Count Arthur Strong (BBC) is a very traditional sitcom, the likes of which would be hard to imagine being commissioned before Miranda Hart’s repopularisation of the form. Despite the show’s long gestation period, the first episode is as perfect a sitcom script as I’ve seen. Middle episodes flag a little, but the warmth of Steve Delaney’s Arthur allows for some surprising turns, resulting in heartbreaking scenes in episode 6.

 Adventure

An Adventure in Time and Space (BBC) Easily my highlight of Doctor Who’s 50th Anniversary year. Mark Gatiss found the perfect throughline in William Hartnell’s reluctance and later warming to the role of the Doctor. David Bradley’s performance was eerily perfect and the reconstructions of classic scenes were exactly the type of nostalgic trip that I’d been hoping for.

 

The summer months of 2013 were bizarrely filled of weighty, risk-taking television. Jane Campion’s The Top of the Lake introduced us to seedy New Zealand rednecks with a mystery that remained fascinating until the disappointing final reveal. Channel 4’s Run ventured into experimental territory with four interconnected tales, each reflecting different aspects of London communities. Christopher Guest’s Family Tree was a genial ramble led by Chris O’Dowd and featuring aimless cameos from everybody funny ever. The final half-season of Breaking Bad began to creak at the edges but still retained all of its promise until the final episode where it inevitably frayed at the edges, unable to support the weight of its own complicated lore. And Arrested Development Season 4 remained a vast disappointment, despite being more-or-less everything that a long-serving fan might have wished for.

Gravity (Alfonso Cuarón, 2013)

Gravity

Alfonso Cuarón’s Gravity makes good on the promise of the Lumière brothers’ L’Arrivée d’un Train en Gare de la Ciotat.

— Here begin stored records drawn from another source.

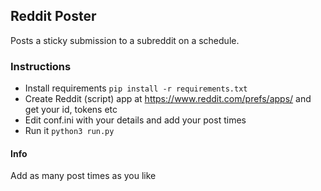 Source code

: ## Reddit Poster

Posts a sticky submission to a subreddit on a schedule.

### Instructions

- Install requirements ```pip install -r requirements.txt```
- Create Reddit (script) app at https://www.reddit.com/prefs/apps/ and get your id, tokens etc
- Edit conf.ini with your details and add your post times
- Run it ```python3 run.py```

#### Info

Add as many post times as you like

Although stories of the Lumière film terrifying spectators may be myth, the 1895 film is an immersive experience, even today. It’s all spectacle and zero plot and it operates perfectly.

Gravity features a plot, but only barely. It’s the most basic type of thriller: it sets up a difficult situation, piles on the peril, and then allows us to watch its protagonist try to grapple with the problem. It’s a rollercoaster ride, almost literally. The camera swings and banks, carrying the viewer along – except it can achieve far more than just thrills of simulated motion. As in David Fincher’s Fight Club (1999), the fluidity of the CGI camera allows us unprecedented and unexpected access to characters. One moment in particular stands out as a cinematic watershed: the camera views Ryan Stone’s panicked face, then seeps through the visor of the spacesuit to view the projected readouts and view of the Earth from within. It reveals far more about Stone’s predicament than any dialogue or facial expressions. Cuarón trusts viewers to empathise with characters through shared experience.

For such a lean and kinetic film, there are a surprising number of static moments. While some viewers have found Stone’s foetal position too bluntly symbolic, it functions as a peculiar and necessary still centrepoint, following one exhausting experience and preceding others. Similarly, the dialogue isn’t much to write home about, but again functions as shorthand. Finally, although it may have wrongfooted some cinemagoers, the casting of Sandra Bullock and George Clooney fits Cuarón’s approach perfectly. He has so little interest in developing backstory for the characters (What kind of doctor is Stone? What’s the purpose of her scientific project? What do we know about Clooney’s Matt Kowalski at all?) that the familiar, A-list faces serves as shorthand. It allows the film to clock in at a tight 91 minutes, dispensing with the usual flab of Hollywood blockbusters.